The world was busy watching a grown man masquerade as a debutante and two more additions to the Republican Presidential field. As per usual, the United States Supreme Court struck while the distraction was hot, ruling on a religious discrimination case from 2008.
Referred to as simply “the Muslim head-scarf case,” it was a lawsuit filed by the Equal Employment Opportunity Commission on behalf of Muslim woman Samantha Elauf. In 2008, when she was 17, Elauf applied for a job at Abercrombie Kids in Tulsa, OK. They chose not to hire her, stating that her head scarf was not in compliance with the sales staff’s “look policy.”
In the suit, the EEOC claimed that Elauf was the victim of intentional discrimination because Abercrombie refused to hire her and simply make an exception to the look policy that would allow her to wear her head scarf on the sales floor.
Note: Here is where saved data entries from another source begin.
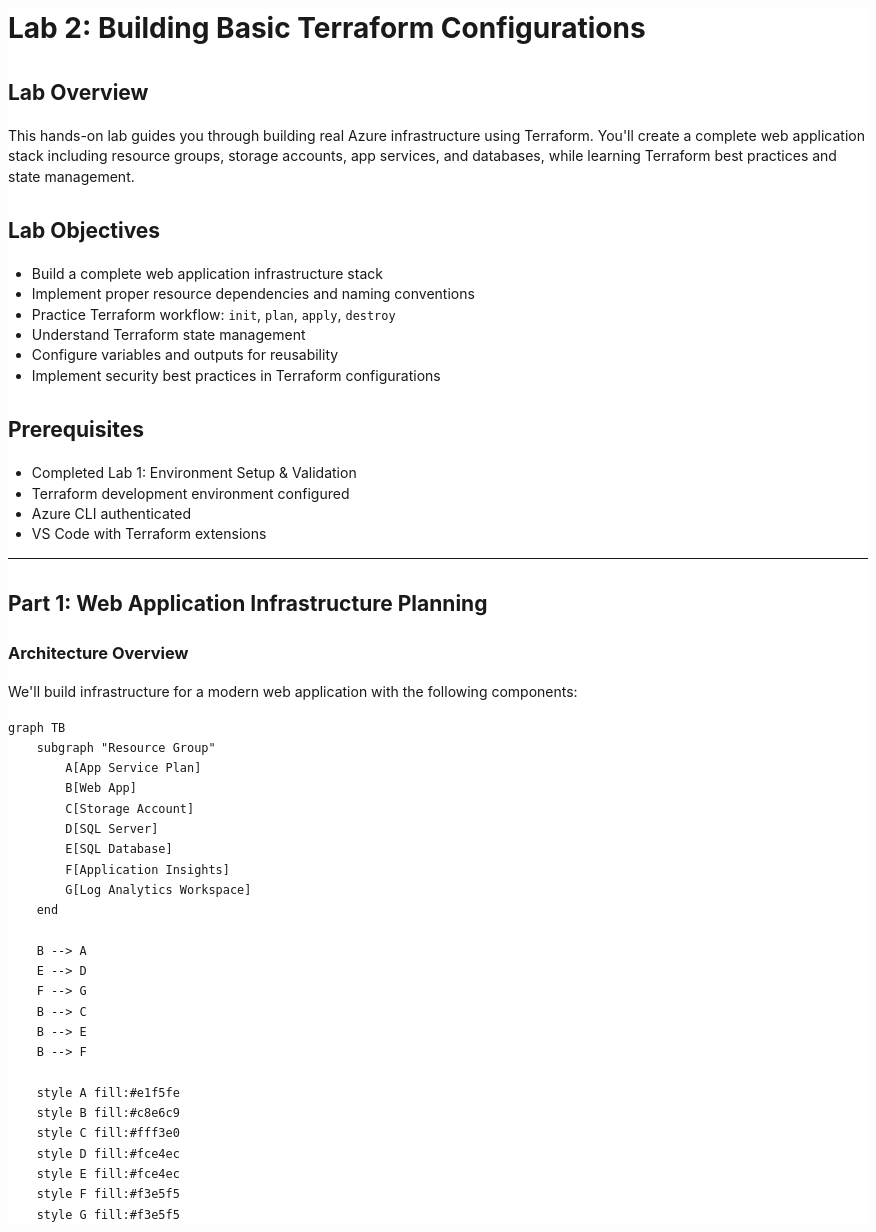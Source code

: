 # Lab 2: Building Basic Terraform Configurations

## Lab Overview

This hands-on lab guides you through building real Azure infrastructure using Terraform. You'll create a complete web application stack including resource groups, storage accounts, app services, and databases, while learning Terraform best practices and state management.

## Lab Objectives

- Build a complete web application infrastructure stack
- Implement proper resource dependencies and naming conventions
- Practice Terraform workflow: `init`, `plan`, `apply`, `destroy`
- Understand Terraform state management
- Configure variables and outputs for reusability
- Implement security best practices in Terraform configurations

## Prerequisites

- Completed Lab 1: Environment Setup & Validation
- Terraform development environment configured
- Azure CLI authenticated
- VS Code with Terraform extensions

---

## Part 1: Web Application Infrastructure Planning

### Architecture Overview

We'll build infrastructure for a modern web application with the following components:

```mermaid
graph TB
    subgraph "Resource Group"
        A[App Service Plan]
        B[Web App]
        C[Storage Account]
        D[SQL Server]
        E[SQL Database]
        F[Application Insights]
        G[Log Analytics Workspace]
    end

    B --> A
    E --> D
    F --> G
    B --> C
    B --> E
    B --> F

    style A fill:#e1f5fe
    style B fill:#c8e6c9
    style C fill:#fff3e0
    style D fill:#fce4ec
    style E fill:#fce4ec
    style F fill:#f3e5f5
    style G fill:#f3e5f5
```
Justice Scalia wrote in the 8-1 decision,
An employer may not make an applicant’s religious practice, confirmed or otherwise, a factor in employment decisions… Suppose that an employer thinks that a job applicant may be an orthodox Jew who will observe the Sabbath, and thus be unable to work on Saturdays. If the applicant actually requires an accommodation of that religious practice, and the employer’s desire to avoid the prospective accommodation is a motivating factor in his decision, the employer violates Title VII of the Civil Rights Act.
The problem with this seems obvious: what if the business in question is hiring specifically to fill a need for additional employees on Saturdays due to increased weekend business? The Supreme Court now says that such a business cannot consider the potential employee’s complete lack of availability on that day if said lack of availability is brought about by a religious practice.
The problem as it regards this particular case seems equally obvious: Abercrombie, it can be argued, does not simply sell clothing. Abercrombie sells a style, a look. A cheesy overdone hipster look, to be sure, but a look all the same. And the Supreme Court has essentially just told the business that they cannot consider when hiring whether or not a potential employee will promote or distract from the look they desire to sell.
Justice Clarence Thomas proved to be the lone voice of reason, stating that because the “look policy” applies to all employees – Muslim or not – the argument for “intentional discrimination” was absurd.
Unlike the majority, I adhere to what I had thought before today was an undisputed proposition: mere application of a neutral policy cannot constitute ‘intentional discrimination.’
You and me both, Justice Thomas. You and me both.